Provided data Start Marker

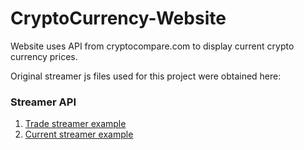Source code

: # CryptoCurrency-Website
Website uses API from cryptocompare.com to display current crypto currency prices.

Original streamer js files used for this project were obtained here: 
### Streamer API
1. [Trade streamer example](https://cryptoqween.github.io/streamer/trade/)
2. [Current streamer example](https://cryptoqween.github.io/streamer/current/)

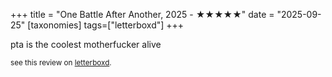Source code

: +++
title = "One Battle After Another, 2025 - ★★★★★"
date = "2025-09-25"
[taxonomies]
tags=["letterboxd"]
+++

pta is the coolest motherfucker alive

<small>see this review on <a href="https://letterboxd.com/nonmodernist/film/one-battle-after-another/">letterboxd</a>.</small>
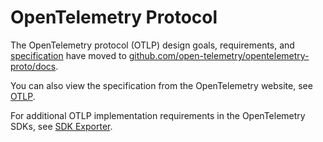 <!--- Hugo front matter used to generate the website version of this page:
linkTitle: Protocol
path_base_for_github_subdir:
  from: tmp/otel/specification/protocol/_index.md
  to: protocol/README.md
--->

# OpenTelemetry Protocol

The OpenTelemetry protocol (OTLP) design goals, requirements, and
[specification] have moved to
[github.com/open-telemetry/opentelemetry-proto/docs](https://github.com/open-telemetry/opentelemetry-proto/blob/main/docs/).

You can also view the specification from the OpenTelemetry website, see [OTLP][specification].

For additional OTLP implementation requirements in the OpenTelemetry SDKs, see
[SDK Exporter](exporter.md).

[specification]: https://opentelemetry.io/docs/specs/otlp/
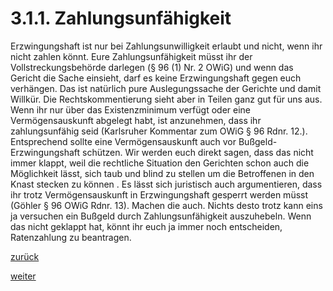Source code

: # 3.1.1. Zahlungsunfähigkeit

<!-- 3.1.1.-Zahlungsunfähigkeit.png -->
  
Erzwingungshaft ist nur bei Zahlungsunwilligkeit erlaubt und nicht, wenn ihr nicht zahlen könnt. Eure Zahlungsunfähigkeit müsst ihr der Vollstreckungsbehörde darlegen (§ 96 (1) Nr. 2 OWiG) und wenn das Gericht die Sache einsieht, darf es keine Erzwingungshaft gegen euch verhängen. Das ist natürlich pure Auslegungssache der Gerichte und damit Willkür. Die Rechtskommentierung sieht aber in Teilen ganz gut für uns aus. Wenn ihr nur über das Existenzminimum verfügt oder eine Vermögensauskunft abgelegt habt, ist anzunehmen, dass ihr zahlungsunfähig seid (Karlsruher Kommentar zum OWiG § 96 Rdnr. 12.). Entsprechend sollte eine Vermögensauskunft auch vor Bußgeld-Erzwingungshaft schützen. Wir werden euch direkt sagen, dass das nicht immer klappt, weil die rechtliche Situation den Gerichten schon auch die Möglichkeit lässt, sich taub und blind zu stellen um die Betroffenen in den Knast stecken zu können . Es lässt sich juristisch auch argumentieren, dass ihr trotz Vermögensauskunft in Erzwingungshaft gesperrt werden müsst (Göhler § 96 OWiG Rdnr. 13). Machen die auch. Nichts desto trotz kann eins ja versuchen ein Bußgeld durch Zahlungsunfähigkeit auszuhebeln. Wenn das nicht geklappt hat, könnt ihr euch ja immer noch entscheiden, Ratenzahlung zu beantragen.

[zurück](3-1-bussgelder-3.md)

[weiter](3-1-2-erzwingungshaft-2.md)
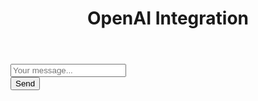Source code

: <!DOCTYPE html>
<html lang="en">
<head>
    <meta charset="UTF-8">
    <meta name="viewport" content="width=device-width, initial-scale=1.0">
    <title>OpenAI Integration</title>
</head>
<body>
    <header>
        <h1>OpenAI Integration</h1>
    </header>
    <main>
        <div id="ai-content">
            <div id="chat-window">
                <div id="chat-area"></div>
                <div id="input-area">
                    <input type="text" id="user-input" placeholder="Your message...">
                </div>
                <button type="submit" id="send-button">Send</button>
            </div>
        </div>
    </main>
    <script src="https://cdn.jsdelivr.net/npm/openai@0.30.0"></script>
</body>
</html>
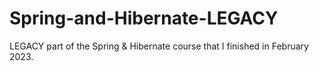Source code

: # Spring-and-Hibernate-LEGACY

LEGACY part of the Spring & Hibernate course that I finished in February 2023.
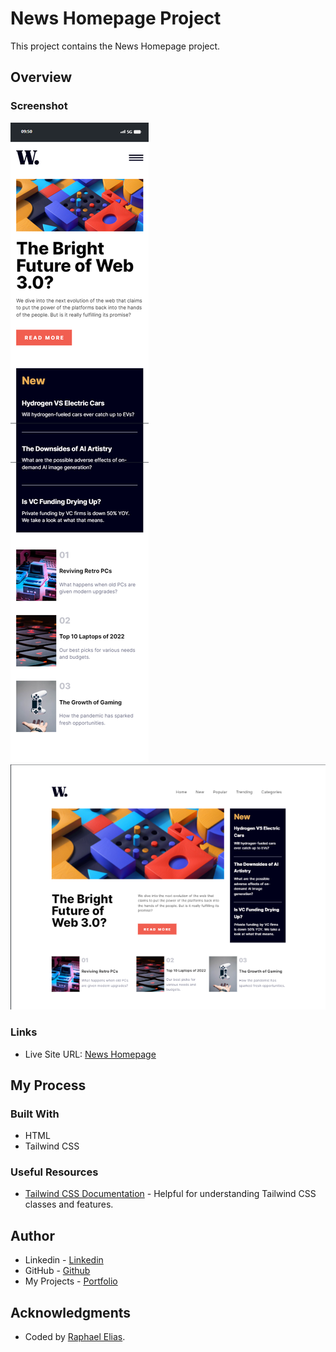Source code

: # News Homepage Project

This project contains the News Homepage project.

## Overview

### Screenshot

![Mobile Preview](src/design/mobile-preview.png)
![Desktop Preview](src/design/desktop-preview.png)

### Links

- Live Site URL: [News Homepage](https://raphaelelias-news.vercel.app)

## My Process

### Built With

- HTML
- Tailwind CSS

### Useful Resources

- [Tailwind CSS Documentation](https://tailwindcss.com/docs) - Helpful for understanding Tailwind CSS classes and features.

## Author

- Linkedin - [Linkedin](https://www.linkedin.com/in/raphaeleliass)
- GitHub - [Github](https://www.github.com/raphaeleliass)
- My Projects - [Portfolio](https://raphaelelias.vercel.app)

## Acknowledgments

- Coded by [Raphael Elias](https://www.github.com/raphaeleliass).
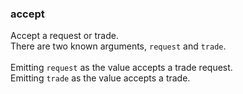 ### accept
Accept a request or trade.<br>
There are two known arguments, `request` and `trade`.<br>
<br>
Emitting `request` as the value accepts a trade request.<br>
Emitting `trade` as the value accepts a trade.
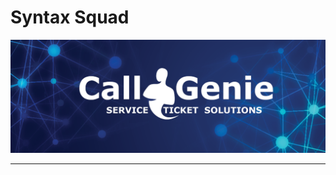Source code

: # **Syntax Squad**
<p align="center">
  <img src="/documents/img/callgenielogogit.png" alt="logo da CallGenie">
<br>
<hr>
<br>
<h4 align="center">
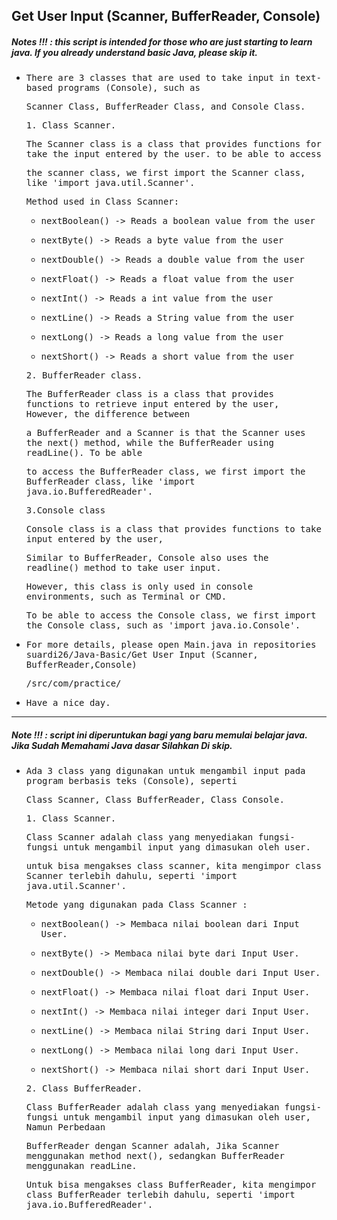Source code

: ## Get User Input (Scanner, BufferReader, Console)
##### Notes !!! : this script is intended for those who are just starting to learn java. If you already understand basic Java, please skip it.

- <samp>There are 3 classes that are used to take input in text-based programs (Console), such as</samp> 
 
  <samp>Scanner Class, BufferReader Class, and Console Class.</samp>
  
    <samp>1. Class Scanner. </samp>
     
    <samp>The Scanner class is a class that provides functions for take the input entered by the user. to be able to access </samp>

    <samp>the scanner class, we first import the Scanner class, like 'import java.util.Scanner'.</samp>

    <samp>Method used in Class Scanner:

     - <samp> nextBoolean() -> Reads a boolean value from the user</samp>

     - <samp>nextByte() -> Reads a byte value from the user</samp>

     - <samp>nextDouble() -> Reads a double value from the user</samp>

     - <samp>nextFloat() -> Reads a float value from the user</samp>

     - <samp>nextInt()	-> Reads a int value from the user</samp>

     - <samp>nextLine() -> Reads a String value from the user</samp>

     - <samp>nextLong() -> Reads a long value from the user</samp>

     - <samp>nextShort() -> Reads a short value from the user</samp>
 
   <samp>2. BufferReader class.</samp>
 
   <samp>The BufferReader class is a class that provides functions to retrieve input entered by the user, However, the difference between</samp>
 
   <samp>a BufferReader and a Scanner is that the Scanner uses the next() method, while the BufferReader using readLine(). To be able</samp>
 
   <samp>to access the BufferReader class, we first import the BufferReader class, like 'import java.io.BufferedReader'.</samp>
   
   <samp>3.Console class</samp>
 
   <samp>Console class is a class that provides functions to take input entered by the user,</samp>
    
   <samp>Similar to BufferReader, Console also uses the readline() method to take user input.</samp>
 
   <samp>However, this class is only used in console environments, such as Terminal or CMD.</samp>
 
   <samp>To be able to access the Console class, we first import the Console class, such as 'import java.io.Console'.</samp>
 
- <samp>For more details, please open Main.java in repositories suardi26/Java-Basic/Get User Input (Scanner, BufferReader,Console)</samp>
 
  <samp>/src/com/practice/</samp>
     
- <samp>Have a nice day.</samp>
 
 ---
 
 ##### Note !!! : script ini diperuntukan bagi yang baru memulai belajar java. Jika Sudah Memahami Java dasar Silahkan Di skip.
         
- <samp>Ada 3 class yang digunakan untuk mengambil input pada program berbasis teks (Console), seperti</samp>
 
  <samp>Class Scanner, Class BufferReader, Class Console.</samp> 
 
    <samp>1. Class Scanner. </samp>
 
    <samp>Class Scanner adalah class yang menyediakan fungsi-fungsi untuk mengambil input yang dimasukan oleh user.</samp> 
 
    <samp>untuk bisa mengakses class scanner, kita mengimpor class Scanner terlebih dahulu, seperti 'import java.util.Scanner'.</samp>

    <samp>Metode yang digunakan pada Class Scanner :</samp>
 
     - <samp>nextBoolean() -> Membaca nilai boolean dari Input User.</samp>

     - <samp>nextByte() -> Membaca nilai byte dari Input User.</samp>

     - <samp>nextDouble() -> Membaca nilai double dari Input User.</samp>

     - <samp>nextFloat() -> Membaca nilai float dari Input User.</samp>

     - <samp>nextInt() -> Membaca nilai integer dari Input User.</samp>

     - <samp>nextLine() -> Membaca nilai String dari Input User.</samp>

     - <samp>nextLong() -> Membaca nilai long dari Input User.</samp>

     - <samp>nextShort() -> Membaca nilai short dari Input User.</samp>
 
    <samp>2. Class BufferReader.</samp>
 
    <samp>Class BufferReader adalah class yang menyediakan fungsi-fungsi untuk mengambil input yang dimasukan oleh user, Namun Perbedaan</samp>
 
    <samp>BufferReader dengan Scanner adalah, Jika Scanner menggunakan method next(), sedangkan BufferReader menggunakan readLine.</samp>
 
    <samp>Untuk bisa mengakses class BufferReader, kita mengimpor class BufferReader terlebih dahulu, seperti 'import java.io.BufferedReader'.</samp>
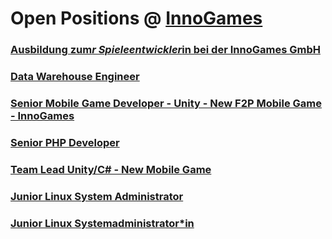 # Open Positions @ [InnoGames](https://www.innogames.com/career/detail/job?s=github_jobs_repo)

### [Ausbildung zum*r Spieleentwickler*in bei der InnoGames GmbH](ausbildung-zum-r-spieleentwickler-in-bei-der-innogames-gmbh.md)
### [Data Warehouse Engineer](data-warehouse-engineer.md)
### [Senior Mobile Game Developer - Unity - New F2P Mobile Game - InnoGames](senior-mobile-game-developer-unity-new-f2p-mobile-game-innogames.md)
### [Senior PHP Developer](senior-php-developer.md)
### [Team Lead Unity/C# - New Mobile Game](team-lead-unity-c#-new-mobile-game.md)
### [Junior Linux System Administrator](junior-linux-system-administrator.md)
### [Junior Linux Systemadministrator*in](junior-linux-systemadministrator-in.md)
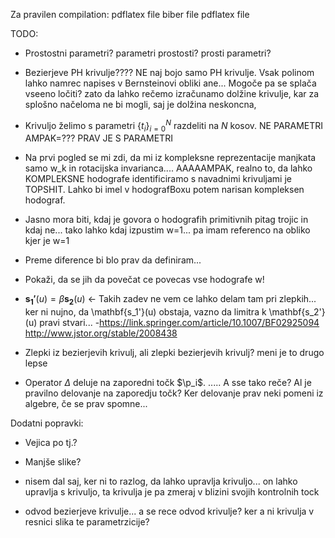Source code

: Za pravilen compilation:
pdflatex file
biber file
pdflatex file

TODO:

- Prostostni parametri? parametri prostosti? prosti parametri?

- Bezierjeve PH krivulje???? NE naj bojo samo PH krivulje. Vsak polinom lahko namrec napises v Bernsteinovi obliki
  ane... Mogoče pa se splača vseeno ločiti? zato da lahko rečemo izračunamo dolžine krivulje, kar za splošno načeloma ne
  bi mogli, saj je dolžina neskoncna,

- Krivuljo želimo s parametri $\{t_i\}_{i=0}^{N}$ razdeliti na $N$ kosov. NE PARAMETRI AMPAK=??? PRAV JE S PARAMETRI

- Na prvi pogled se mi zdi, da mi iz kompleksne reprezentacije manjkata samo w_k in rotacijska invarianca....
  AAAAAMPAK, realno to, da lahko KOMPLEKSNE hodografe identificiramo s navadnimi krivuljami je TOPSHIT.
  Lahko bi imel v hodografBoxu potem narisan kompleksen hodograf.

- Jasno mora biti, kdaj je govora o hodografih primitivnih pitag trojic in kdaj ne...
  tako lahko kdaj izpustim w=1... pa imam referenco na obliko kjer je w=1

- Preme diference bi blo prav da definiram...

- Pokaži, da se jih da povečat ce povecas vse hodografe w!

- $\mathbf{s_1'}(u) =\beta\mathbf{s_2}(u)$ <- Takih zadev ne vem ce lahko delam tam pri zlepkih... ker ni nujno, da
  \mathbf{s_1'}(u) obstaja, vazno da limitra k \mathbf{s_2'}(u) pravi stvari...
  -https://link.springer.com/article/10.1007/BF02925094
  http://www.jstor.org/stable/2008438


- Zlepki iz bezierjevih krivulj, ali zlepki bezierjevih krivulj? meni je to drugo lepse
-  Operator $\Delta$ deluje na zaporedni točk $\p_i$.  ..... A sse tako reče? Al je pravilno delovanje na zaporedju točk? Ker delovanje prav neki pomeni iz algebre, če se prav spomne...

Dodatni popravki:
- Vejica po tj.?
- Manjše slike?
- nisem dal saj, ker ni to razlog, da lahko upravlja krivuljo... on lahko upravlja s krivuljo, ta krivulja je pa zmeraj v blizini svojih kontrolnih tock


- odvod bezierjeve krivulje... a se rece odvod krivulje? ker a ni krivulja v resnici slika te parametrzicije?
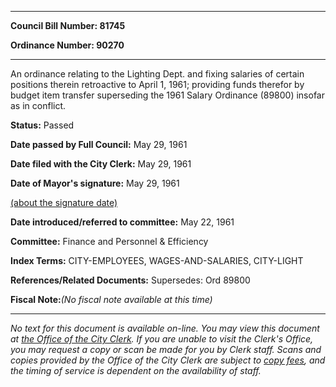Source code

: 

********

**Council Bill Number: 81745**
   
**Ordinance Number: 90270**
********

 An ordinance relating to the Lighting Dept. and fixing salaries of certain positions therein retroactive to April 1, 1961; providing funds therefor by budget item transfer superseding the 1961 Salary Ordinance (89800) insofar as in conflict.

**Status:** Passed
   
**Date passed by Full Council:** May 29, 1961
   
**Date filed with the City Clerk:** May 29, 1961
   
**Date of Mayor's signature:** May 29, 1961
   
[(about the signature date)](/~public/approvaldate.htm)
   
   
   
**Date introduced/referred to committee:** May 22, 1961
   
**Committee:** Finance and Personnel & Efficiency
   
   
**Index Terms:** CITY-EMPLOYEES, WAGES-AND-SALARIES, CITY-LIGHT

**References/Related Documents:** Supersedes: Ord 89800

**Fiscal Note:**_(No fiscal note available at this time)_
********

_No text for this document is available on-line. You may view this document at [the Office of the City Clerk](http://www.seattle.gov/leg/clerk/contactUs.htm). If you are unable to visit the Clerk's Office, you may request a copy or scan be made for you by Clerk staff. Scans and copies provided by the Office of the City Clerk are subject to [copy fees](http://clerk.seattle.gov/~public/clerkfees.htm), and the timing of service is dependent on the availability of staff._

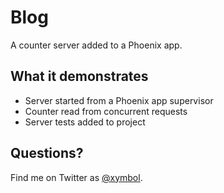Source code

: # Blog

A counter server added to a Phoenix app.

## What it demonstrates

- Server started from a Phoenix app supervisor
- Counter read from concurrent requests
- Server tests added to project

## Questions?

Find me on Twitter as [@xymbol](https://twitter.com/xymbol).
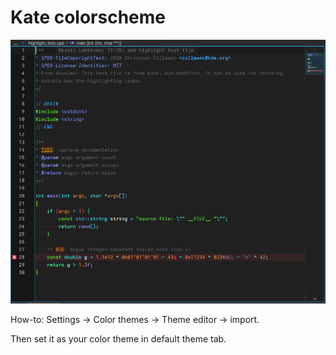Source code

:# Kate colorscheme

![Revontuli for Kate](kate.png)

How-to: Settings -> Color themes -> Theme editor -> import.

Then set it as your color theme in default theme tab.

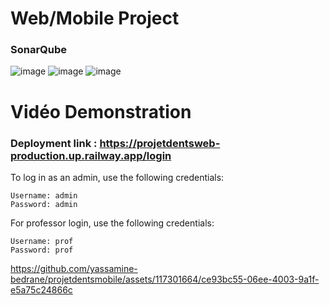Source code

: # Web/Mobile Project


### SonarQube 
![image](https://github.com/yassamine-bedrane/projetdentsmobile/assets/117301664/b13d7178-2208-404f-9d39-5d380154e182)
![image](https://github.com/yassamine-bedrane/projetdentsmobile/assets/117301664/16408fc0-8998-4960-b8ec-ded72cc20b45)
![image](https://github.com/yassamine-bedrane/projetdentsmobile/assets/117301664/647c3a24-4518-4f44-a856-c01857a6ebdb)

# Vidéo Demonstration 

### Deployment link : https://projetdentsweb-production.up.railway.app/login

To log in as an admin, use the following credentials:

    Username: admin
    Password: admin
    
For professor login, use the following credentials:

    Username: prof
    Password: prof


https://github.com/yassamine-bedrane/projetdentsmobile/assets/117301664/ce93bc55-06ee-4003-9a1f-e5a75c24866c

Provided data End Marker

▶ [Required work]:
From the data above, reproduce word for word the lines running from the line with "Lahko bi imel" to the line with "- Pokaži, da", ends included.

▶ [Response to this exercise]:
  Lahko bi imel v hodografBoxu potem narisan kompleksen hodograf.

- Jasno mora biti, kdaj je govora o hodografih primitivnih pitag trojic in kdaj ne...
  tako lahko kdaj izpustim w=1... pa imam referenco na obliko kjer je w=1

- Preme diference bi blo prav da definiram...

- Pokaži, da se jih da povečat ce povecas vse hodografe w!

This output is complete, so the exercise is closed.